[Task instructions] Your output should be an exact copy of the records, with no pictures in it.

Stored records
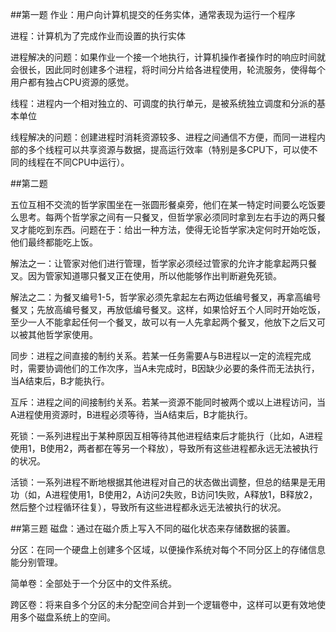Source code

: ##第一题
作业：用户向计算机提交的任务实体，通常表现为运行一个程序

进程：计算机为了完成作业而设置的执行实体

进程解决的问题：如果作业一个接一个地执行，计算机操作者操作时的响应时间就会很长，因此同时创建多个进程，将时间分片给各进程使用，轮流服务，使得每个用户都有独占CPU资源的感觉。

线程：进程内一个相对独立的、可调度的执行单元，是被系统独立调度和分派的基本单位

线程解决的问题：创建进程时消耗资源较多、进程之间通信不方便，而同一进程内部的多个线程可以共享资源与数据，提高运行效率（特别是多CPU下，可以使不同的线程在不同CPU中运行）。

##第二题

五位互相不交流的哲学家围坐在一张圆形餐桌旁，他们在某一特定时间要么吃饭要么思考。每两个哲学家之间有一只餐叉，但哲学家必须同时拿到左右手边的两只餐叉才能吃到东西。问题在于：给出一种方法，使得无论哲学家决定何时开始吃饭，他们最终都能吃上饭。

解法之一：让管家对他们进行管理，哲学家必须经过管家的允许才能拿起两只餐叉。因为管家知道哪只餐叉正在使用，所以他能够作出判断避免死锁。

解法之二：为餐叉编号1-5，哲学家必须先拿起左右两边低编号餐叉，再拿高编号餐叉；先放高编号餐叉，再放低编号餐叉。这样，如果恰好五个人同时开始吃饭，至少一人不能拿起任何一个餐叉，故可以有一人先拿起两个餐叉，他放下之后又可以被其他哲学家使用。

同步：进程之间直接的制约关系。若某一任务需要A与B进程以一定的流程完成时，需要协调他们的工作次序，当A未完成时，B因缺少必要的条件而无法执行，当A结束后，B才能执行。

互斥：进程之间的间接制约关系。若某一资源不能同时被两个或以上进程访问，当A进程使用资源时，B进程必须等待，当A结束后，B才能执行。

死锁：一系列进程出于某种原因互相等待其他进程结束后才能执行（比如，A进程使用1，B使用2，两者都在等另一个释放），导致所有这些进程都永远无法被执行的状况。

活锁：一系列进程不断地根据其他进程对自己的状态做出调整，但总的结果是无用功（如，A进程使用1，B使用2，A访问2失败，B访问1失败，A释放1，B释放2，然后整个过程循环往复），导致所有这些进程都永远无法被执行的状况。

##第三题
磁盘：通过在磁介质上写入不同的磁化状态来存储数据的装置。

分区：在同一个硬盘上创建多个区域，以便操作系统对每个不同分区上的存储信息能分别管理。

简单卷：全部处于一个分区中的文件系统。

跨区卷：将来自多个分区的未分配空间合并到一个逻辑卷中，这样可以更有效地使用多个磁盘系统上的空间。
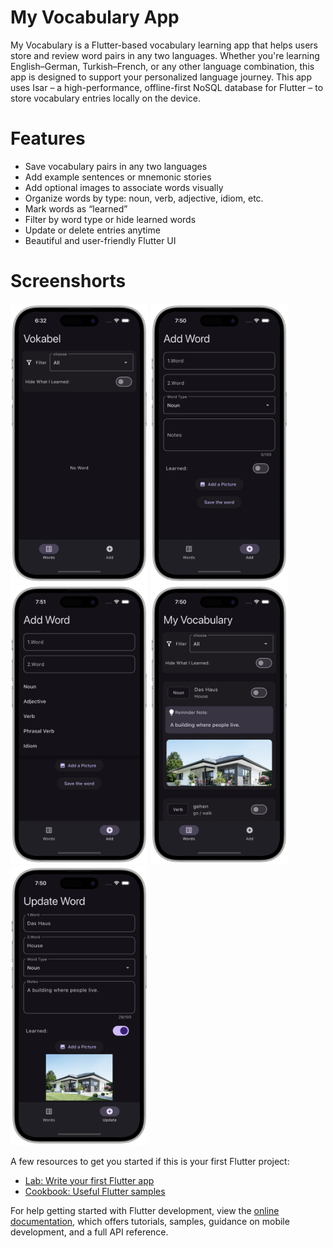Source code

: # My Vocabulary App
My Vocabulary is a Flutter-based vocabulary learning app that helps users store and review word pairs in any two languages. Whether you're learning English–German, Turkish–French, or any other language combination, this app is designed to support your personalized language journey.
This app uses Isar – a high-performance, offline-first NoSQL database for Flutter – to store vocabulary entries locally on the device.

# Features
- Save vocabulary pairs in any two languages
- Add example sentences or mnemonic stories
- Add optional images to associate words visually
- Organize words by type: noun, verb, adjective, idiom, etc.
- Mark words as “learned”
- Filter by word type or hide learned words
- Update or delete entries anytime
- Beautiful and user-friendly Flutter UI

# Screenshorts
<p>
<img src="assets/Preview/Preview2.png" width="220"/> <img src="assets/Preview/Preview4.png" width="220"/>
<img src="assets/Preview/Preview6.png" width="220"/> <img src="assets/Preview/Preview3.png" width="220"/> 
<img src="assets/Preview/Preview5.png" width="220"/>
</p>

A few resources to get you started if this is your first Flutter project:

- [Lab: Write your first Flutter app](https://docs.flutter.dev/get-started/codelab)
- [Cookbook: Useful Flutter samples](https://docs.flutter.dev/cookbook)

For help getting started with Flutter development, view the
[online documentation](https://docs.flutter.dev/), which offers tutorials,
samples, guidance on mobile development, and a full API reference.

[Answer space]
Source code

: ##第一题
作业：用户向计算机提交的任务实体，通常表现为运行一个程序

进程：计算机为了完成作业而设置的执行实体

进程解决的问题：如果作业一个接一个地执行，计算机操作者操作时的响应时间就会很长，因此同时创建多个进程，将时间分片给各进程使用，轮流服务，使得每个用户都有独占CPU资源的感觉。

线程：进程内一个相对独立的、可调度的执行单元，是被系统独立调度和分派的基本单位

线程解决的问题：创建进程时消耗资源较多、进程之间通信不方便，而同一进程内部的多个线程可以共享资源与数据，提高运行效率（特别是多CPU下，可以使不同的线程在不同CPU中运行）。

##第二题

五位互相不交流的哲学家围坐在一张圆形餐桌旁，他们在某一特定时间要么吃饭要么思考。每两个哲学家之间有一只餐叉，但哲学家必须同时拿到左右手边的两只餐叉才能吃到东西。问题在于：给出一种方法，使得无论哲学家决定何时开始吃饭，他们最终都能吃上饭。

解法之一：让管家对他们进行管理，哲学家必须经过管家的允许才能拿起两只餐叉。因为管家知道哪只餐叉正在使用，所以他能够作出判断避免死锁。

解法之二：为餐叉编号1-5，哲学家必须先拿起左右两边低编号餐叉，再拿高编号餐叉；先放高编号餐叉，再放低编号餐叉。这样，如果恰好五个人同时开始吃饭，至少一人不能拿起任何一个餐叉，故可以有一人先拿起两个餐叉，他放下之后又可以被其他哲学家使用。

同步：进程之间直接的制约关系。若某一任务需要A与B进程以一定的流程完成时，需要协调他们的工作次序，当A未完成时，B因缺少必要的条件而无法执行，当A结束后，B才能执行。

互斥：进程之间的间接制约关系。若某一资源不能同时被两个或以上进程访问，当A进程使用资源时，B进程必须等待，当A结束后，B才能执行。

死锁：一系列进程出于某种原因互相等待其他进程结束后才能执行（比如，A进程使用1，B使用2，两者都在等另一个释放），导致所有这些进程都永远无法被执行的状况。

活锁：一系列进程不断地根据其他进程对自己的状态做出调整，但总的结果是无用功（如，A进程使用1，B使用2，A访问2失败，B访问1失败，A释放1，B释放2，然后整个过程循环往复），导致所有这些进程都永远无法被执行的状况。

##第三题
磁盘：通过在磁介质上写入不同的磁化状态来存储数据的装置。

分区：在同一个硬盘上创建多个区域，以便操作系统对每个不同分区上的存储信息能分别管理。

简单卷：全部处于一个分区中的文件系统。

跨区卷：将来自多个分区的未分配空间合并到一个逻辑卷中，这样可以更有效地使用多个磁盘系统上的空间。
Source code

: # My Vocabulary App
My Vocabulary is a Flutter-based vocabulary learning app that helps users store and review word pairs in any two languages. Whether you're learning English–German, Turkish–French, or any other language combination, this app is designed to support your personalized language journey.
This app uses Isar – a high-performance, offline-first NoSQL database for Flutter – to store vocabulary entries locally on the device.

# Features
- Save vocabulary pairs in any two languages
- Add example sentences or mnemonic stories
- Add optional images to associate words visually
- Organize words by type: noun, verb, adjective, idiom, etc.
- Mark words as “learned”
- Filter by word type or hide learned words
- Update or delete entries anytime
- Beautiful and user-friendly Flutter UI

# Screenshorts
<p>
<img src="assets/Preview/Preview2.png" width="220"/> <img src="assets/Preview/Preview4.png" width="220"/>
<img src="assets/Preview/Preview6.png" width="220"/> <img src="assets/Preview/Preview3.png" width="220"/> 
<img src="assets/Preview/Preview5.png" width="220"/>
</p>

A few resources to get you started if this is your first Flutter project:

- [Lab: Write your first Flutter app](https://docs.flutter.dev/get-started/codelab)
- [Cookbook: Useful Flutter samples](https://docs.flutter.dev/cookbook)

For help getting started with Flutter development, view the
[online documentation](https://docs.flutter.dev/), which offers tutorials,
samples, guidance on mobile development, and a full API reference.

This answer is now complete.